More recent studies have shown complex, multifaceted mechanisms of resistance to PARP inhibition in various cancers, including mutation,38 methylation,39 and myriad of other molecular mechanisms, delineated in a recent review article.40 These data suggest that clinical responses to PARP inhibition are likely heterogeneous, and resistance is likely inevitable in a high percentage of patients; however, these data can potentially guide rational design of future combination therapies to overcome treatment resistance. For example, GBMs with unmethylated O6-methylguanine-DNA methyltransferase promoters are predicted to be sensitive to veliparib and radiation therapy30,41 but resistant to veliparib and TMZ.41 This suggests that following completion of veliparib and radiation treatment, a combination of veliparib with a histone deacetylase inhibitor42 or a cyclin-dependent kinase inhibitor43 is likely to be more effective than veliparib plus TMZ. Ultimately, in future trials, prediction of tumor sensitivity to PARP inhibition and selection of the optimal combination with other targeted therapies will be improved through routine molecular characterization of newly diagnosed tumors through whole-genome analysis44 and other “omic” technologies. Although combining veliparib, radiation, and TMZ failed to improve survival in children with DIPG, drug entry and biological efficacy may differ between brainstem and non-brainstem high-grade gliomas, and an ongoing Children’s Oncology Group trial is evaluating such a strategy combining veliparib, radiation, and TMZ for pediatric high-grade gliomas without H3K27M mutations. An adult phase I/II trial of veliparib, radiation, and TMZ in newly diagnosed glioblastoma (NCT00770471) completed accrual in 2017, the results of which should lead to more insights regarding the utility of PARP inhibition in CNS tumors. Based on the preliminary data from this trial, PBTC will continue to explore the use of urinary biomarkers as a novel diagnostic and prognostic tool in future DIPG trials.
Funding
The trial was funded by a National Cancer Institute CTEP PBTC U01 grant (2UM1CA081457 [UM1]) and the American Lebanese Syrian Associated Charities. This research was funded in part through the NIH/NCI Cancer Center Support Grant P30 CA008748.
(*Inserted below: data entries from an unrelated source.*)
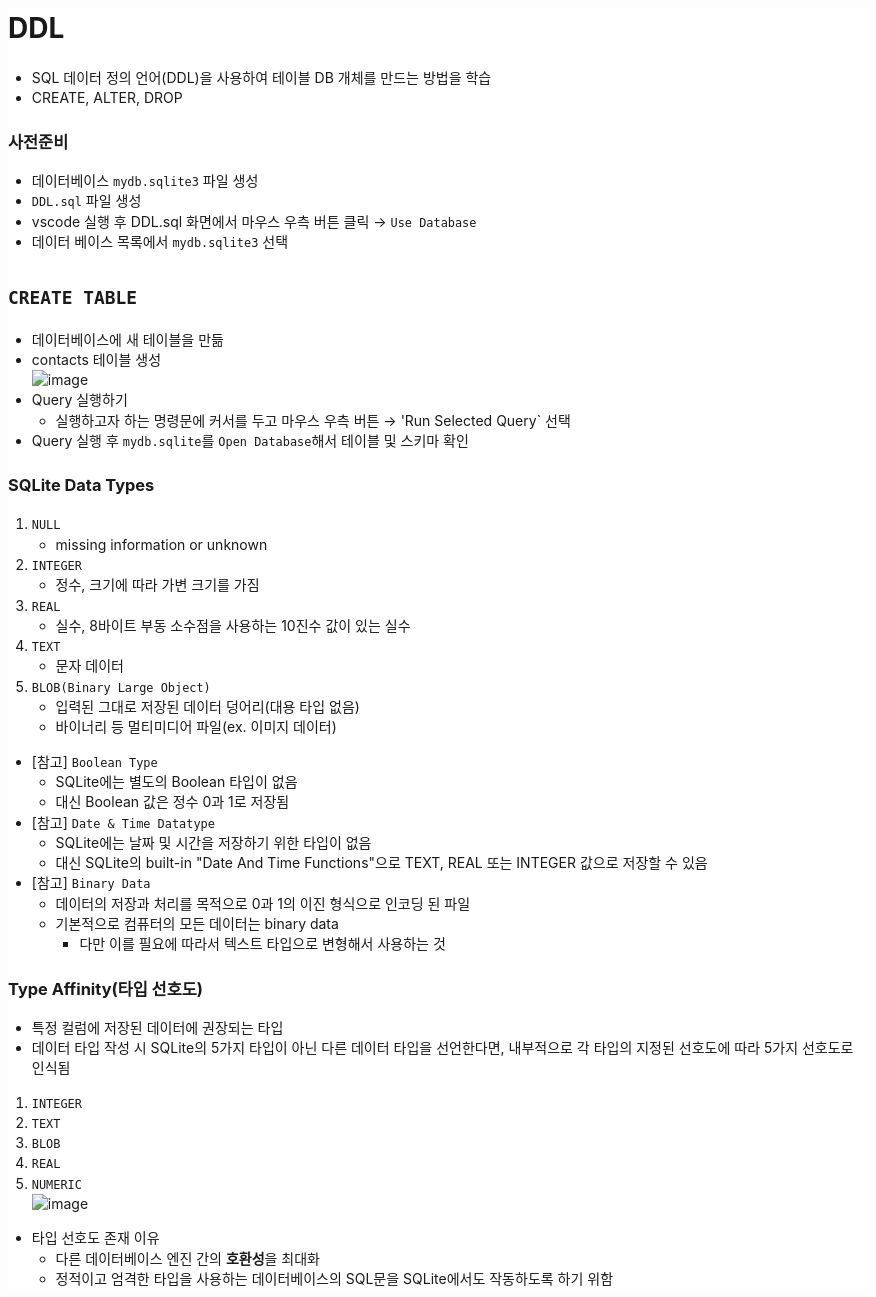 # DDL
- SQL 데이터 정의 언어(DDL)을 사용하여 테이블 DB 개체를 만드는 방법을 학습
- CREATE, ALTER, DROP

### 사전준비
- 데이터베이스 `mydb.sqlite3` 파일 생성
- `DDL.sql` 파일 생성
- vscode 실행 후 DDL.sql 화면에서 마우스 우측 버튼 클릭 &rarr; `Use Database`
- 데이터 베이스 목록에서 `mydb.sqlite3` 선택

## `CREATE TABLE`
- 데이터베이스에 새 테이블을 만듦
- contacts 테이블 생성  
![image](https://user-images.githubusercontent.com/108309396/230012335-fcf54b08-599a-4a90-803a-215dc7aac88e.png)
- Query 실행하기
  - 실행하고자 하는 명령문에 커서를 두고 마우스 우측 버튼 &rarr; 'Run Selected Query` 선택
- Query 실행 후 `mydb.sqlite`를 `Open Database`해서 테이블 및 스키마 확인

### SQLite Data Types
1. `NULL`
   - missing information or unknown
2. `INTEGER`
   - 정수, 크기에 따라 가변 크기를 가짐
3. `REAL`
   - 실수, 8바이트 부동 소수점을 사용하는 10진수 값이 있는 실수
4. `TEXT`
   - 문자 데이터
5. `BLOB(Binary Large Object)`
   - 입력된 그대로 저장된 데이터 덩어리(대용 타입 없음)
   - 바이너리 등 멀티미디어 파일(ex. 이미지 데이터)
- [참고] `Boolean Type`
  - SQLite에는 별도의 Boolean 타입이 없음
  - 대신 Boolean 값은 정수 0과 1로 저장됨
- [참고] `Date & Time Datatype`
  - SQLite에는 날짜 및 시간을 저장하기 위한 타입이 없음
  - 대신 SQLite의 built-in "Date And Time Functions"으로 TEXT, REAL 또는 INTEGER 값으로 저장할 수 있음
- [참고] `Binary Data`
  - 데이터의 저장과 처리를 목적으로 0과 1의 이진 형식으로 인코딩 된 파일
  - 기본적으로 컴퓨터의 모든 데이터는 binary data
    - 다만 이를 필요에 따라서 텍스트 타입으로 변형해서 사용하는 것


### Type Affinity(타입 선호도)
- 특정 컬럼에 저장된 데이터에 권장되는 타입
- 데이터 타입 작성 시 SQLite의 5가지 타입이 아닌 다른 데이터 타입을 선언한다면, 내부적으로 각 타입의 지정된 선호도에 따라 5가지 선호도로 인식됨
1. `INTEGER`
2. `TEXT`
3. `BLOB`
4. `REAL`
5. `NUMERIC`  
![image](https://user-images.githubusercontent.com/108309396/229963696-f7cd0330-fabc-4c76-98f4-8eb3721201e5.png)
- 타입 선호도 존재 이유
  - 다른 데이터베이스 엔진 간의 **호환성**을 최대화
  - 정적이고 엄격한 타입을 사용하는 데이터베이스의 SQL문을 SQLite에서도 작동하도록 하기 위함
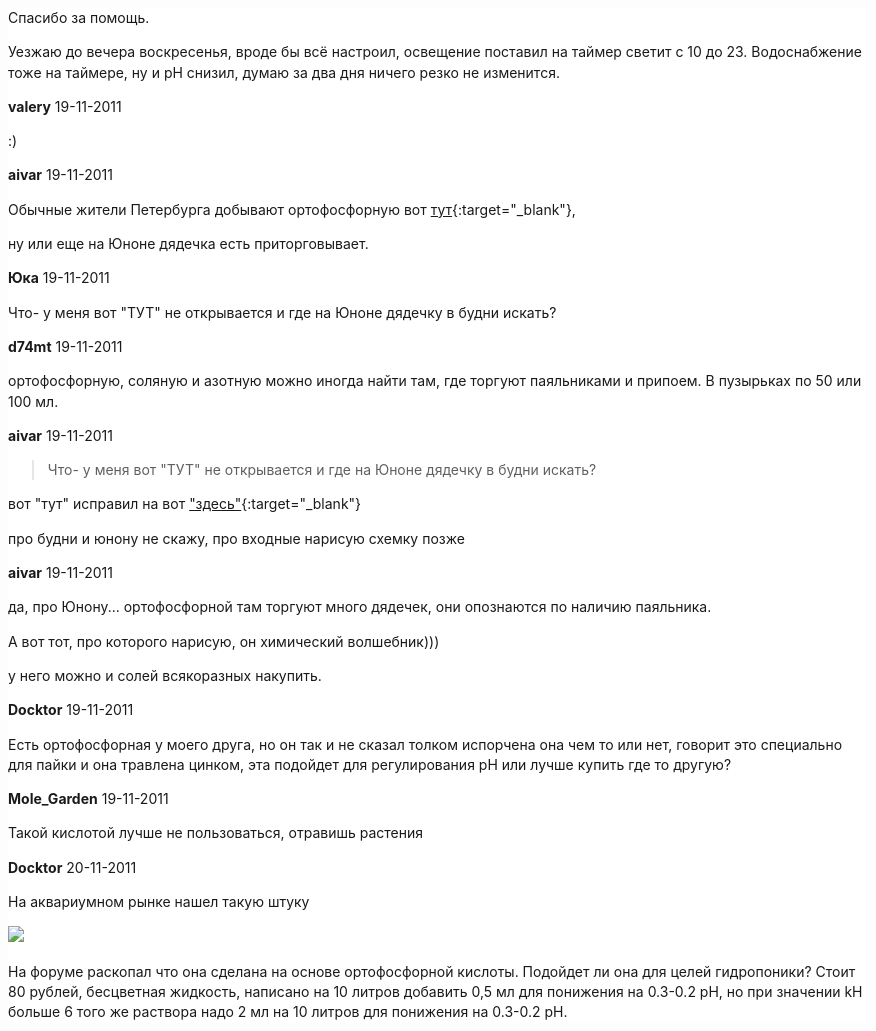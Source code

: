 Спасибо за помощь.

Уезжаю до вечера воскресенья, вроде бы всё настроил, освещение поставил на таймер светит с 10 до 23. Водоснабжение тоже на таймере, ну и рН снизил, думаю за два дня ничего резко не изменится.


**valery** 19-11-2011

 :)


**aivar** 19-11-2011

Обычные жители Петербурга добывают ортофосфорную вот [тут](http://xummag.ru){:target="_blank"},

ну или еще на Юноне дядечка есть приторговывает.


**Юка** 19-11-2011

 Что- у меня вот "ТУТ" не открывается и где на Юноне дядечку в будни искать?


**d74mt** 19-11-2011

ортофосфорную, соляную и азотную можно иногда найти там, где торгуют паяльниками и припоем. В пузырьках по 50 или 100 мл.


**aivar** 19-11-2011

> Что- у меня вот "ТУТ" не открывается и где на Юноне дядечку в будни искать?

вот "тут" исправил на вот ["здесь"](http://xummag.ru/){:target="_blank"}

про будни и юнону не скажу, про входные нарисую схемку позже


**aivar** 19-11-2011

да, про Юнону... ортофосфорной там торгуют много дядечек, они опознаются по наличию паяльника.

А вот тот, про которого нарисую, он химический волшебник)))

у него можно и солей всякоразных накупить.


**Docktor** 19-11-2011

Есть ортофосфорная у моего друга, но он так и не сказал толком испорчена она чем то или нет, говорит это специально для пайки и она травлена цинком, эта подойдет для регулирования рН или лучше купить где то другую?


**Mole_Garden** 19-11-2011

Такой кислотой лучше не пользоваться, отравишь растения


**Docktor** 20-11-2011

На аквариумном рынке нашел такую штуку

![](http://www.zoo-nanny.ru/content/files/catalog1/2_1303903907.jpg)

На форуме раскопал что она сделана на основе ортофосфорной кислоты. Подойдет ли она для целей гидропоники? Стоит 80 рублей, бесцветная жидкость, написано на 10 литров добавить 0,5 мл для понижения на 0.3-0.2 рН, но при значении kH больше 6 того же раствора надо 2 мл на 10 литров для понижения на 0.3-0.2 рН.
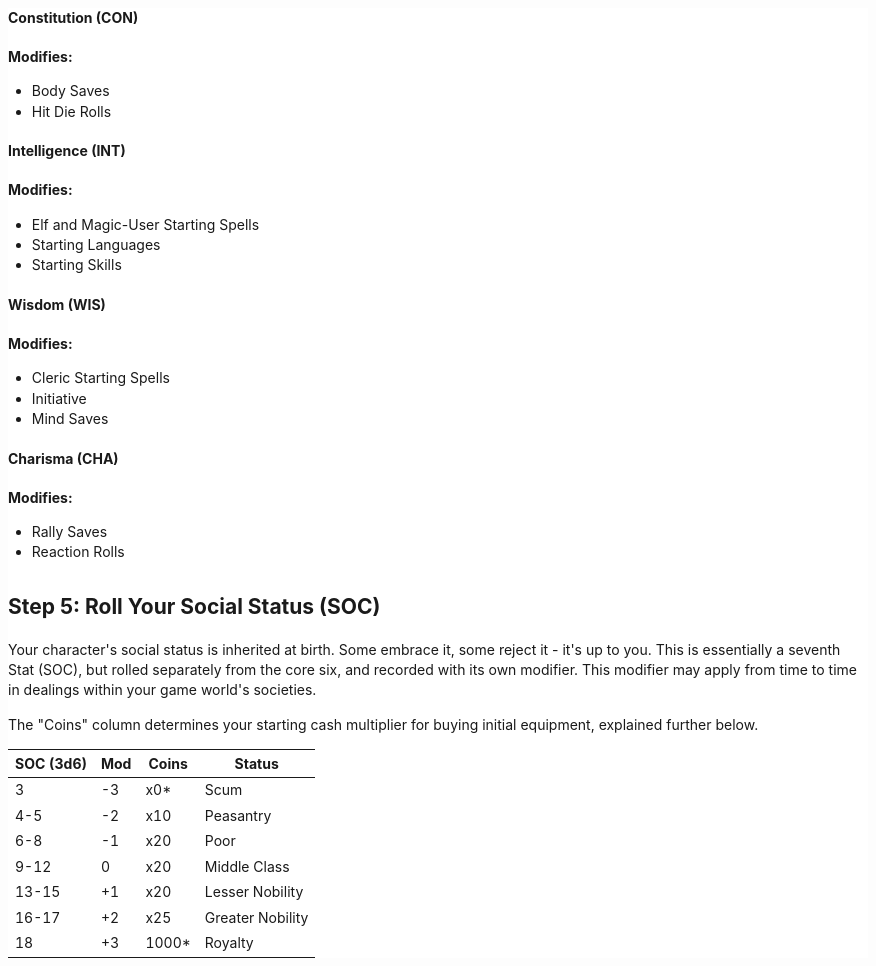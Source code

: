 #### Constitution (CON)

**Modifies:**

* Body Saves
* Hit Die Rolls


#### Intelligence (INT)

**Modifies:**

* Elf and Magic-User Starting Spells
* Starting Languages
* Starting Skills


#### Wisdom (WIS)

**Modifies:**

* Cleric Starting Spells
* Initiative
* Mind Saves


#### Charisma (CHA)

**Modifies:**

* Rally Saves
* Reaction Rolls


## Step 5: Roll Your Social Status (SOC)

Your character's social status is inherited at birth. Some embrace it, some reject it - it's up to you. This is essentially a seventh Stat (SOC), but rolled separately from the core six, and recorded with its own modifier. This modifier may apply from time to time in dealings within your game world's societies.

The "Coins" column determines your starting cash multiplier for buying initial equipment, explained further below.

| SOC (3d6) | Mod | Coins | Status           |
|-----------|-----|-------|------------------|
| 3         | -3  | x0*   | Scum             |
| 4-5       | -2  | x10   | Peasantry        |
| 6-8       | -1  | x20   | Poor             |
| 9-12      | 0   | x20   | Middle Class     |
| 13-15     | +1  | x20   | Lesser Nobility  |
| 16-17     | +2  | x25   | Greater Nobility |
| 18        | +3  | 1000* | Royalty          |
Conflict of interest statement
P.A. is an employee of AbbVie Pharmaceutical and shareholder. V.G. was an employee of AbbVie Pharmaceutical until 2017 and is a shareholder. I.D. declares advisory roles for Roche and Apexigen and consultant roles for Celgene, BMS, and Pfizer. A.O-T. reports advisory roles for Roche and Lilly. L.K. reports advisory role for Roche. All others report no conflicts.
Authorship statement
Experimental design: P.B., J.S., A.O-T., C.B, X., T.Y.P., E.S., P.T., A.A., P.A.,V.G., A.P., L.K., S.B. Implementation: P.B., J.S., A.O-T., C.B., T.Y.P, E.S., P.T., A.A., P.A.,V.G., A.P., M.F. Acquisition and analysis/interpretation of data: P.B., J.S., A.O-T., C.B, X.N-L., T.Y.P., E.S., P.T., A.A., P.A.,V.G., L.K., I.Q., A.B., I.D., M.F. Preparation/review of manuscript: all authors.